**What to produce:** Up to and including the line that holds "## Migration Checklist", print the data exactly from its first line; do not print the pictures.

(Source data begins)

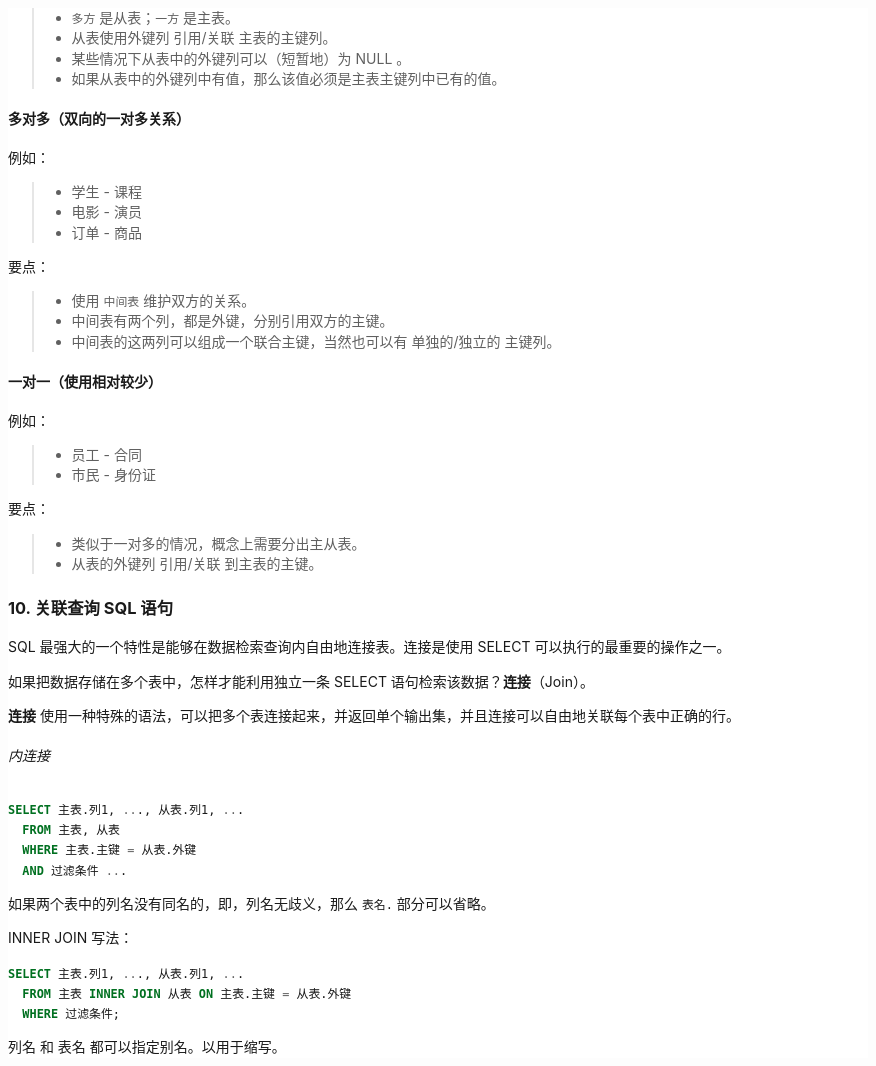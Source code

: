   > - `多方` 是从表；`一方` 是主表。
  > - 从表使用外键列 引用/关联 主表的主键列。
  > - 某些情况下从表中的外键列可以（短暂地）为 NULL 。
  > - 如果从表中的外键列中有值，那么该值必须是主表主键列中已有的值。

#### 多对多（双向的一对多关系）

例如：

  > - 学生 - 课程
  > - 电影 - 演员
  > - 订单 - 商品

要点：

  > - 使用 `中间表` 维护双方的关系。
  > - 中间表有两个列，都是外键，分别引用双方的主键。
  > - 中间表的这两列可以组成一个联合主键，当然也可以有 单独的/独立的 主键列。

#### 一对一（使用相对较少）

例如：

  > - 员工 - 合同
  > - 市民 - 身份证

要点：

  > - 类似于一对多的情况，概念上需要分出主从表。
  > - 从表的外键列 引用/关联 到主表的主键。

### 10. 关联查询 SQL 语句

SQL 最强大的一个特性是能够在数据检索查询内自由地连接表。连接是使用 SELECT 可以执行的最重要的操作之一。

如果把数据存储在多个表中，怎样才能利用独立一条 SELECT 语句检索该数据？**连接**（Join）。

**连接** 使用一种特殊的语法，可以把多个表连接起来，并返回单个输出集，并且连接可以自由地关联每个表中正确的行。

###### 内连接

``` sql
SELECT 主表.列1, ..., 从表.列1, ...
  FROM 主表, 从表
  WHERE 主表.主键 = 从表.外键 
  AND 过滤条件 ...
```

如果两个表中的列名没有同名的，即，列名无歧义，那么 `表名.` 部分可以省略。

INNER JOIN 写法：

``` sql
SELECT 主表.列1, ..., 从表.列1, ...
  FROM 主表 INNER JOIN 从表 ON 主表.主键 = 从表.外键
  WHERE 过滤条件;
```

列名 和 表名 都可以指定别名。以用于缩写。
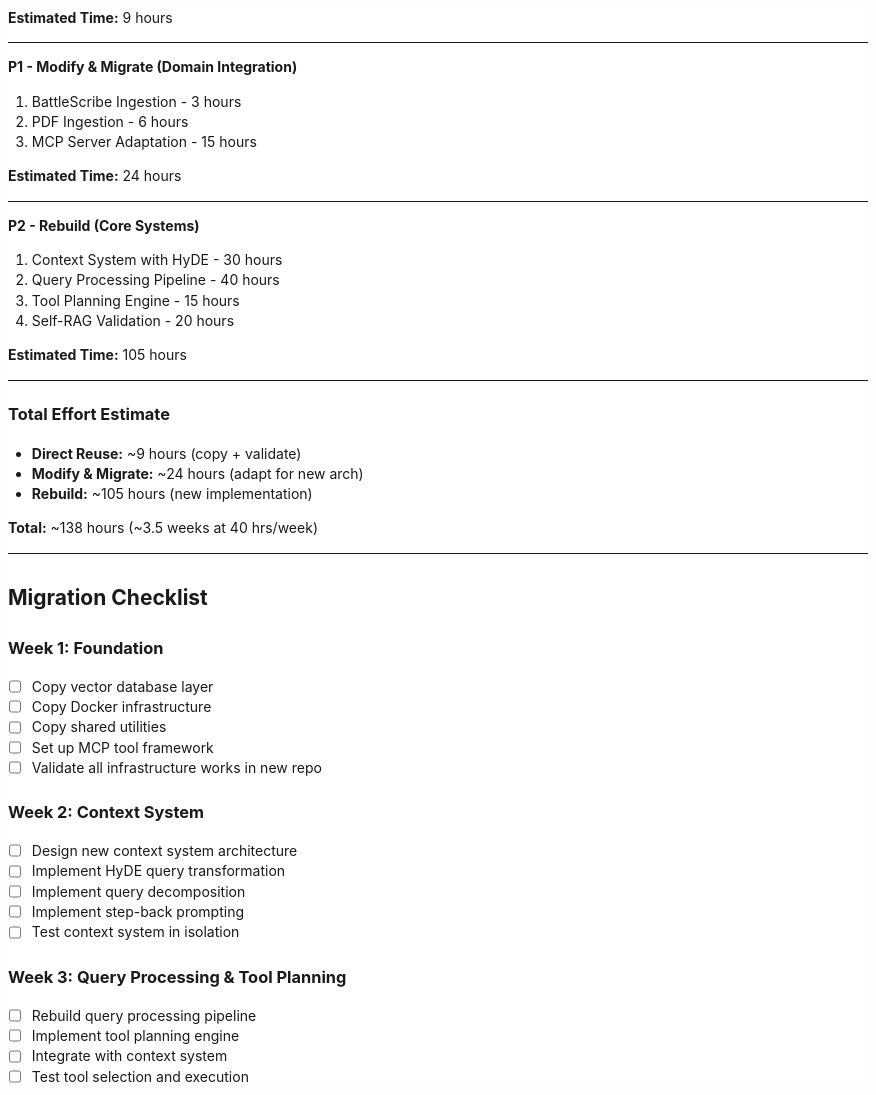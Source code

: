 **Estimated Time:** 9 hours

---

**P1 - Modify & Migrate (Domain Integration)**
1. BattleScribe Ingestion - 3 hours
2. PDF Ingestion - 6 hours
3. MCP Server Adaptation - 15 hours

**Estimated Time:** 24 hours

---

**P2 - Rebuild (Core Systems)**
1. Context System with HyDE - 30 hours
2. Query Processing Pipeline - 40 hours
3. Tool Planning Engine - 15 hours
4. Self-RAG Validation - 20 hours

**Estimated Time:** 105 hours

---

### Total Effort Estimate

- **Direct Reuse:** ~9 hours (copy + validate)
- **Modify & Migrate:** ~24 hours (adapt for new arch)
- **Rebuild:** ~105 hours (new implementation)

**Total:** ~138 hours (~3.5 weeks at 40 hrs/week)

---

## Migration Checklist

### Week 1: Foundation
- [ ] Copy vector database layer
- [ ] Copy Docker infrastructure
- [ ] Copy shared utilities
- [ ] Set up MCP tool framework
- [ ] Validate all infrastructure works in new repo

### Week 2: Context System
- [ ] Design new context system architecture
- [ ] Implement HyDE query transformation
- [ ] Implement query decomposition
- [ ] Implement step-back prompting
- [ ] Test context system in isolation

### Week 3: Query Processing & Tool Planning
- [ ] Rebuild query processing pipeline
- [ ] Implement tool planning engine
- [ ] Integrate with context system
- [ ] Test tool selection and execution
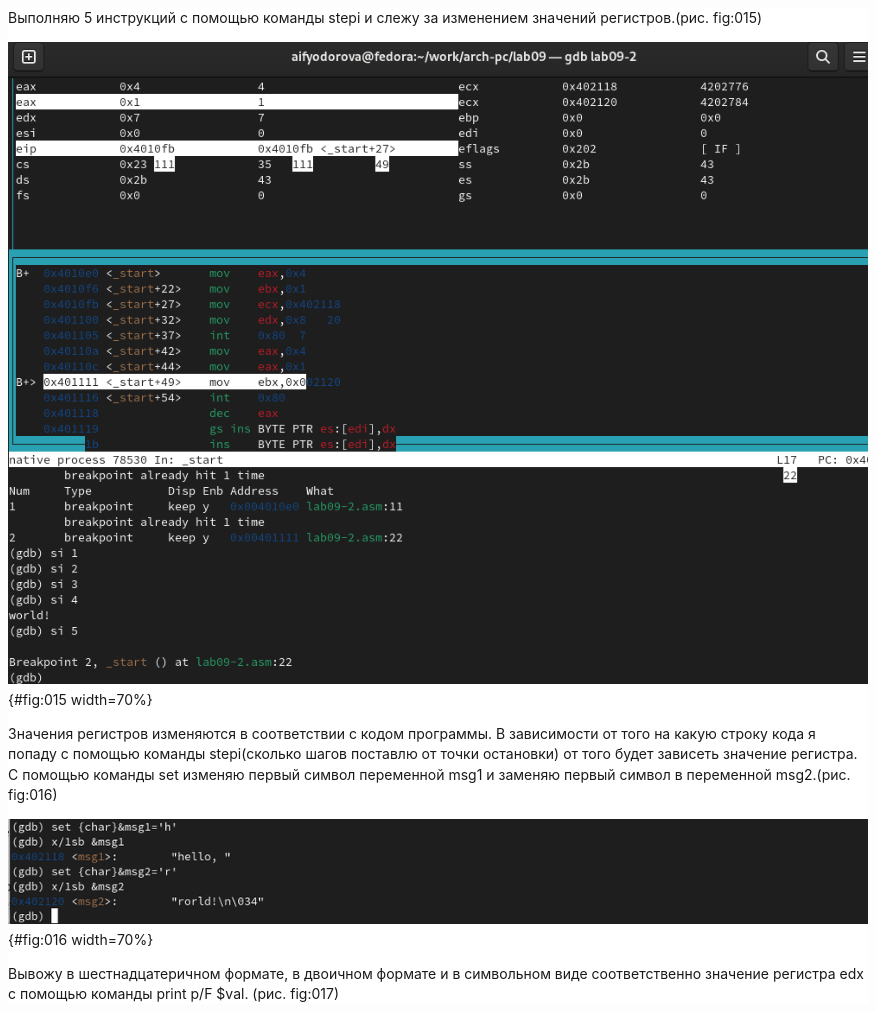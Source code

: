Выполняю 5 инструкций с помощью команды stepi и слежу за изменением значений регистров.(рис. fig:015)

![Выполение 5-ти инструкций с помощью команды stepi](image/15.png){#fig:015 width=70%}

Значения регистров изменяются в соответствии с кодом программы. В зависимости от того на какую строку кода я попаду с помощью команды stepi(сколько шагов поставлю от точки остановки) от того будет зависеть значение регистра.
С помощью команды set изменяю первый символ переменной msg1 и заменяю первый символ в переменной msg2.(рис. fig:016)

![Замена первых символов в msg1 и msg2](image/16.png){#fig:016 width=70%}

Вывожу в шестнадцатеричном формате, в двоичном формате и в символьном виде соответственно значение регистра edx с помощью команды print p/F $val. (рис. fig:017)
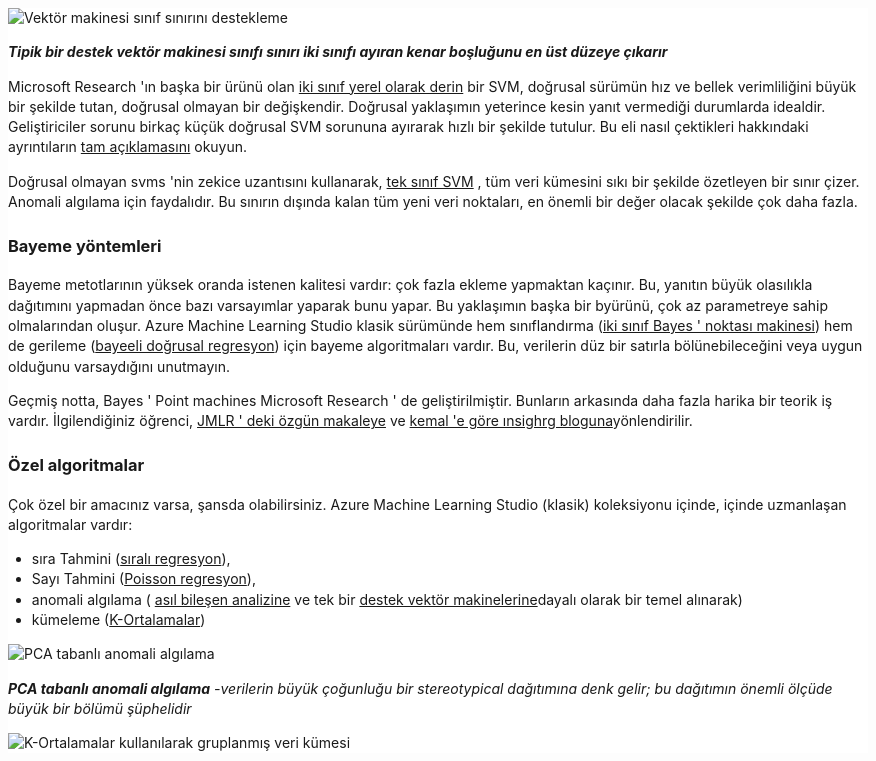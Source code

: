 ![Vektör makinesi sınıf sınırını destekleme](./media/algorithm-choice/image7.png)

***Tipik bir destek vektör makinesi sınıfı sınırı iki sınıfı ayıran kenar boşluğunu en üst düzeye çıkarır***

Microsoft Research 'ın başka bir ürünü olan [iki sınıf yerel olarak derin](/azure/machine-learning/studio-module-reference/two-class-locally-deep-support-vector-machine) bir SVM, doğrusal sürümün hız ve bellek verimliliğini büyük bir şekilde tutan, doğrusal olmayan bir değişkendir. Doğrusal yaklaşımın yeterince kesin yanıt vermediği durumlarda idealdir. Geliştiriciler sorunu birkaç küçük doğrusal SVM sorununa ayırarak hızlı bir şekilde tutulur. Bu eli nasıl çektikleri hakkındaki ayrıntıların [tam açıklamasını](http://proceedings.mlr.press/v28/jose13.html) okuyun.

Doğrusal olmayan svms 'nin zekice uzantısını kullanarak, [tek sınıf SVM](/azure/machine-learning/studio-module-reference/one-class-support-vector-machine) , tüm veri kümesini sıkı bir şekilde özetleyen bir sınır çizer. Anomali algılama için faydalıdır. Bu sınırın dışında kalan tüm yeni veri noktaları, en önemli bir değer olacak şekilde çok daha fazla.

### <a name="bayesian-methods"></a>Bayeme yöntemleri

Bayeme metotlarının yüksek oranda istenen kalitesi vardır: çok fazla ekleme yapmaktan kaçınır. Bu, yanıtın büyük olasılıkla dağıtımını yapmadan önce bazı varsayımlar yaparak bunu yapar. Bu yaklaşımın başka bir byürünü, çok az parametreye sahip olmalarından oluşur. Azure Machine Learning Studio klasik sürümünde hem sınıflandırma ([iki sınıf Bayes ' noktası makinesi](/azure/machine-learning/studio-module-reference/two-class-bayes-point-machine)) hem de gerileme ([bayeeli doğrusal regresyon](/azure/machine-learning/studio-module-reference/bayesian-linear-regression)) için bayeme algoritmaları vardır.
Bu, verilerin düz bir satırla bölünebileceğini veya uygun olduğunu varsaydığını unutmayın.

Geçmiş notta, Bayes ' Point machines Microsoft Research ' de geliştirilmiştir. Bunların arkasında daha fazla harika bir teorik iş vardır. İlgilendiğiniz öğrenci, [JMLR ' deki özgün makaleye](http://jmlr.org/papers/volume1/herbrich01a/herbrich01a.pdf) ve [kemal 'e göre ınsighrg bloguna](https://blogs.technet.com/b/machinelearning/archive/2014/10/30/embracing-uncertainty-probabilistic-inference.aspx)yönlendirilir.

### <a name="specialized-algorithms"></a>Özel algoritmalar
Çok özel bir amacınız varsa, şansda olabilirsiniz. Azure Machine Learning Studio (klasik) koleksiyonu içinde, içinde uzmanlaşan algoritmalar vardır:

- sıra Tahmini ([sıralı regresyon](/azure/machine-learning/studio-module-reference/ordinal-regression)),
- Sayı Tahmini ([Poisson regresyon](/azure/machine-learning/studio-module-reference/poisson-regression)),
- anomali algılama ( [asıl bileşen analizine](/azure/machine-learning/studio-module-reference/pca-based-anomaly-detection) ve tek bir [destek vektör makinelerine](/azure/machine-learning/studio-module-reference/one-class-support-vector-machine)dayalı olarak bir temel alınarak)
- kümeleme ([K-Ortalamalar](/azure/machine-learning/studio-module-reference/k-means-clustering))

![PCA tabanlı anomali algılama](./media/algorithm-choice/image8.png)

***PCA tabanlı anomali algılama*** *-verilerin büyük çoğunluğu bir stereotypical dağıtımına denk gelir; bu dağıtımın önemli ölçüde büyük bir bölümü şüphelidir*

![K-Ortalamalar kullanılarak gruplanmış veri kümesi](./media/algorithm-choice/image9.png)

(Source data ends)

**Task answer:**
Source code

:   > - `多方` 是从表；`一方` 是主表。
  > - 从表使用外键列 引用/关联 主表的主键列。
  > - 某些情况下从表中的外键列可以（短暂地）为 NULL 。
  > - 如果从表中的外键列中有值，那么该值必须是主表主键列中已有的值。

#### 多对多（双向的一对多关系）

例如：

  > - 学生 - 课程
  > - 电影 - 演员
  > - 订单 - 商品

要点：

  > - 使用 `中间表` 维护双方的关系。
  > - 中间表有两个列，都是外键，分别引用双方的主键。
  > - 中间表的这两列可以组成一个联合主键，当然也可以有 单独的/独立的 主键列。

#### 一对一（使用相对较少）

例如：

  > - 员工 - 合同
  > - 市民 - 身份证

要点：

  > - 类似于一对多的情况，概念上需要分出主从表。
  > - 从表的外键列 引用/关联 到主表的主键。

### 10. 关联查询 SQL 语句

SQL 最强大的一个特性是能够在数据检索查询内自由地连接表。连接是使用 SELECT 可以执行的最重要的操作之一。

如果把数据存储在多个表中，怎样才能利用独立一条 SELECT 语句检索该数据？**连接**（Join）。

**连接** 使用一种特殊的语法，可以把多个表连接起来，并返回单个输出集，并且连接可以自由地关联每个表中正确的行。

###### 内连接

``` sql
SELECT 主表.列1, ..., 从表.列1, ...
  FROM 主表, 从表
  WHERE 主表.主键 = 从表.外键 
  AND 过滤条件 ...
```

如果两个表中的列名没有同名的，即，列名无歧义，那么 `表名.` 部分可以省略。

INNER JOIN 写法：

``` sql
SELECT 主表.列1, ..., 从表.列1, ...
  FROM 主表 INNER JOIN 从表 ON 主表.主键 = 从表.外键
  WHERE 过滤条件;
```

列名 和 表名 都可以指定别名。以用于缩写。
Source code

: **Estimated Time:** 9 hours

---

**P1 - Modify & Migrate (Domain Integration)**
1. BattleScribe Ingestion - 3 hours
2. PDF Ingestion - 6 hours
3. MCP Server Adaptation - 15 hours

**Estimated Time:** 24 hours

---

**P2 - Rebuild (Core Systems)**
1. Context System with HyDE - 30 hours
2. Query Processing Pipeline - 40 hours
3. Tool Planning Engine - 15 hours
4. Self-RAG Validation - 20 hours

**Estimated Time:** 105 hours

---

### Total Effort Estimate

- **Direct Reuse:** ~9 hours (copy + validate)
- **Modify & Migrate:** ~24 hours (adapt for new arch)
- **Rebuild:** ~105 hours (new implementation)

**Total:** ~138 hours (~3.5 weeks at 40 hrs/week)

---

## Migration Checklist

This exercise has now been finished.